A sei anni di distanza il regista canadese percorre altre età della vita di Chet Baker, con un biopic che racconta di uno dei periodi più complicati della sua carriera, quando nessuno più i fidava di lui e quando gli ruppero i denti (forse un regolamento di conti), già distrutti dalle sostanze. Da allora dovette ricominciare a suonare la tromba, con una dentiera insopportabile, con un’ispirazione che tardava a tornare, con un’astinenza transitoria dall’amante della propria vita, l’eroina.

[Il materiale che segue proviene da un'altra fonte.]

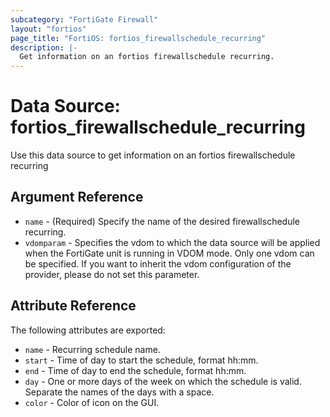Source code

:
 ```yaml
---
subcategory: "FortiGate Firewall"
layout: "fortios"
page_title: "FortiOS: fortios_firewallschedule_recurring"
description: |-
  Get information on an fortios firewallschedule recurring.
---
```


# Data Source: fortios_firewallschedule_recurring
Use this data source to get information on an fortios firewallschedule recurring

## Argument Reference

* `name` - (Required) Specify the name of the desired firewallschedule recurring.
* `vdomparam` - Specifies the vdom to which the data source will be applied when the FortiGate unit is running in VDOM mode. Only one vdom can be specified. If you want to inherit the vdom configuration of the provider, please do not set this parameter.


## Attribute Reference

The following attributes are exported:

* `name` - Recurring schedule name.
* `start` - Time of day to start the schedule, format hh:mm.
* `end` - Time of day to end the schedule, format hh:mm.
* `day` - One or more days of the week on which the schedule is valid. Separate the names of the days with a space.
* `color` - Color of icon on the GUI.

“Born to be blue”, è la meravigliosa canzone che ricalca la vicenda del film, il destino di Chet, che scapperà in Europa attratto dal proprio abisso, scappando dal successo ritrovato e dall’amore di una donna. Come canta la canzone che dà il titolo al film: “When there’s a yellow moon above me,They say there’s moonbeams I should view, But moonbeams being gold are something, I can’t behold ‘Cause I was born to be blue”.
Nel corpo del musicista c’è Ethan Hawke, a dir poco perfetto, che avrebbe potuto, sotto sceneggiatura e regia diversa, recitare il ruolo della vita. Calatosi sorprendentemente in una nuova fisicità, nella carne e nelle ossa di Chet, ha interpretato splendidamente i brani del film, per cui si è preparato a lungo studiando intonazione e mimica di Baker, con un risultato magico, a dir poco sorprendente. Bravissimo, in un finale struggente, a rendere l’ultimo malinconico grido del musicista, prima di iniziare l’ultima e più autodistruttiva parte della propria vita.
“Born to be blue” è un film per chi ama Chet Baker e per chi, ascoltando le sue note e la sua voce, non potrà fare a meno di amarlo.